Больше часа машина переваливалась с камня на камень — перед ними открывался поворот за поворотом, казалось, им не будет конца, в машине стало неописуемо жарко, все молчали, боясь открыть рот от пыли, на ямах все внутри переворачивалось..

Внезапно они увидели грузовик. Пустой, он стоял посреди дороги. Дальше проехать было невозможно — когда-то дождевой поток стащил на дорогу огромный дубовый пень, потом вокруг пня, корни которого поднимались, как щупальца раздавленного чудовища, собралась куча гальки, перемешанной с сухими ветками, создав препятствие, преодолеть которое было невозможно.

— Это грузовик, который Максуд взял у себя на работе, — сказал Димче. — Настоящая развалина, я же говорил. Удивительно, что он сюда дотащился.

В грузовике никого не было. Они стояли рядом с ним, смотрели по сторонам. Из зарослей можжевельника доносилось стрекотание кузнечиков, раскаленный воздух дрожал над сухой землей, мелкие зерна шпата сверкали, как крошечные зеркала.

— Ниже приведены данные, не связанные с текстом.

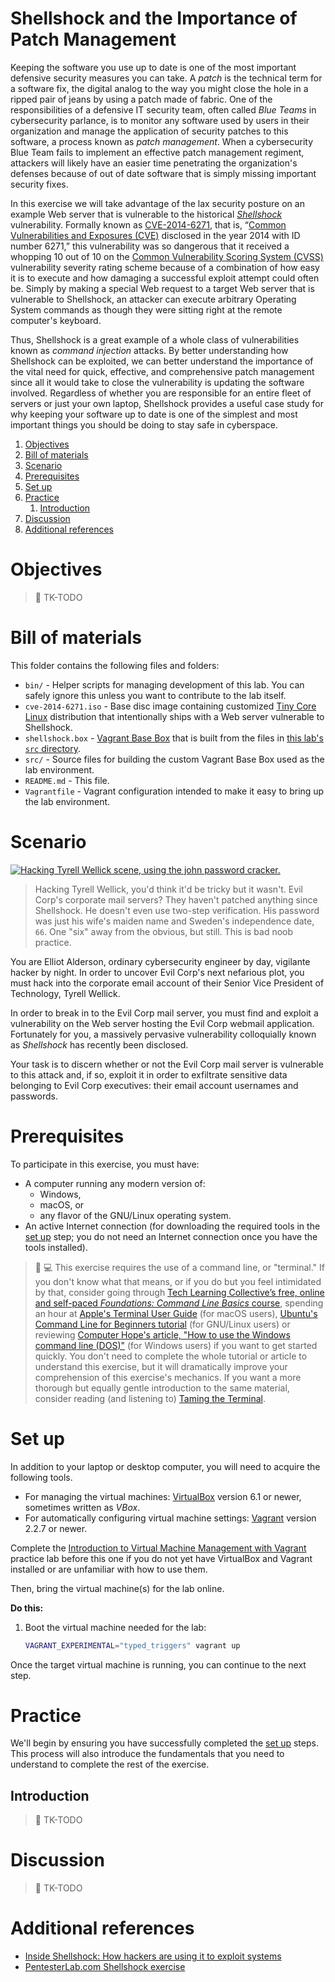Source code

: # Shellshock and the Importance of Patch Management

Keeping the software you use up to date is one of the most important defensive security measures you can take. A *patch* is the technical term for a software fix, the digital analog to the way you might close the hole in a ripped pair of jeans by using a patch made of fabric. One of the responsibilities of a defensive IT security team, often called *Blue Teams* in cybersecurity parlance, is to monitor any software used by users in their organization and manage the application of security patches to this software, a process known as *patch management*. When a cybersecurity Blue Team fails to implement an effective patch management regiment, attackers will likely have an easier time penetrating the organization's defenses because of out of date software that is simply missing important security fixes.

In this exercise we will take advantage of the lax security posture on an example Web server that is vulnerable to the historical [*Shellshock*](https://en.wikipedia.org/wiki/Shellshock_%28software_bug%29) vulnerability. Formally known as [CVE-2014-6271](https://www.cvedetails.com/cve/CVE-2014-6271/), that is, &ldquo;[Common Vulnerabilities and Exposures (CVE)](https://en.wikipedia.org/wiki/Common_Vulnerabilities_and_Exposures) disclosed in the year 2014 with ID number 6271,&rdquo; this vulnerability was so dangerous that it received a whopping 10 out of 10 on the [Common Vulnerability Scoring System (CVSS)](https://en.wikipedia.org/wiki/Common_Vulnerability_Scoring_System) vulnerability severity rating scheme because of a combination of how easy it is to execute and how damaging a successful exploit attempt could often be. Simply by making a special Web request to a target Web server that is vulnerable to Shellshock, an attacker can execute arbitrary Operating System commands as though they were sitting right at the remote computer's keyboard.

Thus, Shellshock is a great example of a whole class of vulnerabilities known as *command injection* attacks. By better understanding how Shellshock can be exploited, we can better understand the importance of the vital need for quick, effective, and comprehensive patch management since all it would take to close the vulnerability is updating the software involved. Regardless of whether you are responsible for an entire fleet of servers or just your own laptop, Shellshock provides a useful case study for why keeping your software up to date is one of the simplest and most important things you should be doing to stay safe in cyberspace.

1. [Objectives](#objectives)
1. [Bill of materials](#bill-of-materials)
1. [Scenario](#scenario)
1. [Prerequisites](#prerequisites)
1. [Set up](#set-up)
1. [Practice](#practice)
    1. [Introduction](#introduction)
1. [Discussion](#discussion)
1. [Additional references](#additional-references)

# Objectives

> :construction: TK-TODO

# Bill of materials

This folder contains the following files and folders:

* `bin/` - Helper scripts for managing development of this lab. You can safely ignore this unless you want to contribute to the lab itself.
* `cve-2014-6271.iso` - Base disc image containing customized [Tiny Core Linux](https://en.wikipedia.org/wiki/Tiny_Core_Linux) distribution that intentionally ships with a Web server vulnerable to Shellshock.
* `shellshock.box` - [Vagrant Base Box](https://www.vagrantup.com/docs/boxes/base.html) that is built from the files in [this lab's `src` directory](src/).
* `src/` - Source files for building the custom Vagrant Base Box used as the lab environment.
* `README.md` - This file.
* `Vagrantfile` - Vagrant configuration intended to make it easy to bring up the lab environment.

# Scenario

[![Hacking Tyrell Wellick scene, using the `john` password cracker.](https://web.archive.org/web/20161213025246/https://hackertarget.com/mrrobot/wget-shellshock-john.png)](../strengthening-passwords-to-defend-against-john/Mr.%20Robot%20S01E02%20-%20Hacking%20Tyrell%20Wellick.mp4?raw=true)

> Hacking Tyrell Wellick, you'd think it'd be tricky but it wasn't. Evil Corp's corporate mail servers? They haven't patched anything since Shellshock. He doesn't even use two-step verification. His password was just his wife's maiden name and Sweden's independence date, `66`. One "six" away from the obvious, but still. This is bad noob practice.

You are Elliot Alderson, ordinary cybersecurity engineer by day, vigilante hacker by night. In order to uncover Evil Corp's next nefarious plot, you must hack into the corporate email account of their Senior Vice President of Technology, Tyrell Wellick.

In order to break in to the Evil Corp mail server, you must find and exploit a vulnerability on the Web server hosting the Evil Corp webmail application. Fortunately for you, a massively pervasive vulnerability colloquially known as *Shellshock* has recently been disclosed.

Your task is to discern whether or not the Evil Corp mail server is vulnerable to this attack and, if so, exploit it in order to exfiltrate sensitive data belonging to Evil Corp executives: their email account usernames and passwords.

# Prerequisites

To participate in this exercise, you must have:

* A computer running any modern version of:
    * Windows,
    * macOS, or
    * any flavor of the GNU/Linux operating system.
* An active Internet connection (for downloading the required tools in the [set up](#set-up) step; you do not need an Internet connection once you have the tools installed).

> :beginner: :computer: This exercise requires the use of a command line, or "terminal." If you don't know what that means, or if you do but you feel intimidated by that, consider going through [Tech Learning Collective&rsquo;s free, online and self-paced *Foundations: Command Line Basics* course](https://techlearningcollective.com/foundations/), spending an hour at [Apple's Terminal User Guide](https://support.apple.com/guide/terminal/) (for macOS users), [Ubuntu's Command Line for Beginners tutorial](https://ubuntu.com/tutorials/command-line-for-beginners) (for GNU/Linux users) or reviewing [Computer Hope's article, "How to use the Windows command line (DOS)"](http://www.computerhope.com/issues/chusedos.htm) (for Windows users) if you want to get started quickly. You don't need to complete the whole tutorial or article to understand this exercise, but it will dramatically improve your comprehension of this exercise's mechanics. If you want a more thorough but equally gentle introduction to the same material, consider reading (and listening to) [Taming the Terminal](https://www.bartbusschots.ie/s/blog/taming-the-terminal/).

# Set up

In addition to your laptop or desktop computer, you will need to acquire the following tools.

* For managing the virtual machines: [VirtualBox](https://www.virtualbox.org/) version 6.1 or newer, sometimes written as *VBox*.
* For automatically configuring virtual machine settings: [Vagrant](https://vagrantup.com/) version 2.2.7 or newer.

Complete the [Introduction to Virtual Machine Management with Vagrant](../introduction-to-virtual-machine-management-with-vagrant/README.md) practice lab before this one if you do not yet have VirtualBox and Vagrant installed or are unfamiliar with how to use them.

Then, bring the virtual machine(s) for the lab online.

**Do this:**

1. Boot the virtual machine needed for the lab:
    ```sh
    VAGRANT_EXPERIMENTAL="typed_triggers" vagrant up
    ```

Once the target virtual machine is running, you can continue to the next step.

# Practice

We'll begin by ensuring you have successfully completed the [set up](#set-up) steps. This process will also introduce the fundamentals that you need to understand to complete the rest of the exercise.

## Introduction

> :construction: TK-TODO

# Discussion

> :construction: TK-TODO

# Additional references

* [Inside Shellshock: How hackers are using it to exploit systems](https://blog.cloudflare.com/inside-shellshock/)
* [PentesterLab.com Shellshock exercise](https://pentesterlab.com/exercises/cve-2014-6271)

— Отсюда до Гарваницы недалеко, — сказал парень, который их сопровождал. — Если перейти вон те холмы…

— Ладно, — сказал Боян. — Пошли.

— Мне что-то идти совсем не хочется, — сказал Димче, глядя на холмы, возвышавшиеся над ними. — Если кто-то совсем с ума сошел…

— Сошел или не сошел, их нужно спасти, — сухо сказал Боян. — В любой момент они могут дорыть до взрывчатки. Как мы будем себя чувствовать, когда подумаем, что могли бы им помочь. Сейчас важно их вытащить, остальное — потом.

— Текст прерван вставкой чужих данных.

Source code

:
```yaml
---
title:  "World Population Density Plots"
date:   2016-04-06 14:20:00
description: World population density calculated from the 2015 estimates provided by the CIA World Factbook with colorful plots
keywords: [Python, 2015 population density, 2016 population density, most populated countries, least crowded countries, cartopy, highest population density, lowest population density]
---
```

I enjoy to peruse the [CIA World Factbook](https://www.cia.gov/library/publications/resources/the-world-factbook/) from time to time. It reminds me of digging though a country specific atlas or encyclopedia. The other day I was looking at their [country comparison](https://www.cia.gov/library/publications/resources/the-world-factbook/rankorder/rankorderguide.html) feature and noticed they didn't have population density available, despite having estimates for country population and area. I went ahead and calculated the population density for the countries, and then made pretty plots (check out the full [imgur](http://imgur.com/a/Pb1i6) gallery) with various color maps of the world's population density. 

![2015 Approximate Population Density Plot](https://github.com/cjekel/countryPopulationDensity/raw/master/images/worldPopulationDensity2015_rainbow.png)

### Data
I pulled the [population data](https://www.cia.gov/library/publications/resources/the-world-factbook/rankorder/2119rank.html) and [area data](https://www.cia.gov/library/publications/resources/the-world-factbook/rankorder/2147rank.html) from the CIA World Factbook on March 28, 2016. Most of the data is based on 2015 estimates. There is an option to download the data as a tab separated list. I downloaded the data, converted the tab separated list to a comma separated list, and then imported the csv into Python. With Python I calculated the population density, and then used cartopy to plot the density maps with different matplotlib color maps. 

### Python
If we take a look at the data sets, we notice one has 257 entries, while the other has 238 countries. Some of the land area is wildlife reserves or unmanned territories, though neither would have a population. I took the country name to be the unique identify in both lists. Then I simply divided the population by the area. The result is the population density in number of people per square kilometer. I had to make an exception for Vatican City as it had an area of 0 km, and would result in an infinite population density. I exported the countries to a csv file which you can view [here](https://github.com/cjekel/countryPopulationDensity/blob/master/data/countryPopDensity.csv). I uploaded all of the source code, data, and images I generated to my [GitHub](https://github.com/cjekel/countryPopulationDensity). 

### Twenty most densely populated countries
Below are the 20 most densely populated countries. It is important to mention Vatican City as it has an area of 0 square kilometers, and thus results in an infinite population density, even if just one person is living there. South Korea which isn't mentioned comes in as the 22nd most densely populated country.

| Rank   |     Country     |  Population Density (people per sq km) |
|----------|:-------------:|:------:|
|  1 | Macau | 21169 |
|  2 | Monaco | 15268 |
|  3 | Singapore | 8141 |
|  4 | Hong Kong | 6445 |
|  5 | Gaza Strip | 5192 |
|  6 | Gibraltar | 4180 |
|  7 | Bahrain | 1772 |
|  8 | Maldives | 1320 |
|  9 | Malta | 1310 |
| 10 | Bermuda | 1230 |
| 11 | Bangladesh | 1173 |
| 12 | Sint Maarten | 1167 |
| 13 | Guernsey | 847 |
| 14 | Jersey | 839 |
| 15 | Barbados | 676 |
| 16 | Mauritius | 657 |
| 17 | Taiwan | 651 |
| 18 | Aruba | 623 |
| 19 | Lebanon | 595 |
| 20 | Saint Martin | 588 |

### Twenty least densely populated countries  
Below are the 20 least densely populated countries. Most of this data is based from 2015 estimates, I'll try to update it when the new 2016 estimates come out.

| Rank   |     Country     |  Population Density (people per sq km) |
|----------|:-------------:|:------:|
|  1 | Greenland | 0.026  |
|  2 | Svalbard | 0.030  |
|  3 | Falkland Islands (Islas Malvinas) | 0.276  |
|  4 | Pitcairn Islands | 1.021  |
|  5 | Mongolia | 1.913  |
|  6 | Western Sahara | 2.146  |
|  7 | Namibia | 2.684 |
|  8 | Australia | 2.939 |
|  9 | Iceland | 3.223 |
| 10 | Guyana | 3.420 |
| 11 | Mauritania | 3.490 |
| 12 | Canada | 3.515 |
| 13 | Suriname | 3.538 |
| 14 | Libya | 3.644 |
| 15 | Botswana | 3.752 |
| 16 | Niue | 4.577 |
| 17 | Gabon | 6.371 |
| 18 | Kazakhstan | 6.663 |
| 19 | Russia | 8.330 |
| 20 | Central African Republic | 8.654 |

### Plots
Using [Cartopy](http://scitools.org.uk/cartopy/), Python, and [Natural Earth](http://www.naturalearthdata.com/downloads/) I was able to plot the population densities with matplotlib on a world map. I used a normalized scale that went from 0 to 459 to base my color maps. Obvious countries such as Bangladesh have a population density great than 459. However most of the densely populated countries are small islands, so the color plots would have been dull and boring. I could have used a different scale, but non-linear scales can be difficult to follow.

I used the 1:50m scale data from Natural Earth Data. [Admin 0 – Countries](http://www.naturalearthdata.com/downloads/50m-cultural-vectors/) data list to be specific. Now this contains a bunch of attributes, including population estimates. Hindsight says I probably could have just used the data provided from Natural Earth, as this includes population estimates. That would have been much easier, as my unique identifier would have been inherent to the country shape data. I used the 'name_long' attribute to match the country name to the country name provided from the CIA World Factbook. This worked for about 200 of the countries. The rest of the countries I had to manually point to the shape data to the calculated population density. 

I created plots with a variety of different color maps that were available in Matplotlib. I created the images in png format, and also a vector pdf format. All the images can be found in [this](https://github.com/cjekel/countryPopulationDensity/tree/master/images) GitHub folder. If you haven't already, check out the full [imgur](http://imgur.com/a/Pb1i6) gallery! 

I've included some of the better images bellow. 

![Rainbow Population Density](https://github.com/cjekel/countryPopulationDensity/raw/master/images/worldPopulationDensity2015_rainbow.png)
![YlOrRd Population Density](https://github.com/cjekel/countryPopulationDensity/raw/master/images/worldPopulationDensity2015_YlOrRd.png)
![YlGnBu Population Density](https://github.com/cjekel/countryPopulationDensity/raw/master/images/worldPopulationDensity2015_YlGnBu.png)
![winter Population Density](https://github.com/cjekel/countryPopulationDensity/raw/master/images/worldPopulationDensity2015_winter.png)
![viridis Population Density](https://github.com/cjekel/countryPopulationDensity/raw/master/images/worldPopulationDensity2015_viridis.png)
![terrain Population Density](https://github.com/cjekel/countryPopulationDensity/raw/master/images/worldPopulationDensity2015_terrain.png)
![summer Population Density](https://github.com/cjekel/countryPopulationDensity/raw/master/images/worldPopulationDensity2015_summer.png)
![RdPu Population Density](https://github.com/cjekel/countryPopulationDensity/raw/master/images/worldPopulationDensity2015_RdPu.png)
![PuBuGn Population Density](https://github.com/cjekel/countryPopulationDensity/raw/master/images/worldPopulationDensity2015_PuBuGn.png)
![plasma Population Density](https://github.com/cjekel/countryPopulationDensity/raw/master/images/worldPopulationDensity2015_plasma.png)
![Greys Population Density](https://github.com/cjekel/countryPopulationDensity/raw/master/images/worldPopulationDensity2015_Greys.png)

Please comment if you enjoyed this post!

— Я знаю, что говорил с излишним пафосом, — пробормотал Боян, когда Майя остановилась рядом с ним, чтобы перевести дух после долгого подъема.

— Не важно, в главном ты прав. Мы должны что-то сделать.

Они шли друг за другом по голому холму, находя путь между скалами. Время от времени перед ними оказывались следы давнего человеческого присутствия: полузасыпанные траншеи, укрытия, брустверы, которые время уже почти разрушило и лишило смысла. На земле, рядом с раздробленными камнями, лежали почти неузнаваемые ржавые гильзы, но с какой войны они остались — уже нельзя было узнать: металл был деформирован и от ржавчины стал цвета почвы. Земля возвращала в свою вечно голодную утробу прежнюю руду, медленно, но верно забирая то, что было когда-то у нее отнято и использовалось в совершенно бесплодных, неестественных целях.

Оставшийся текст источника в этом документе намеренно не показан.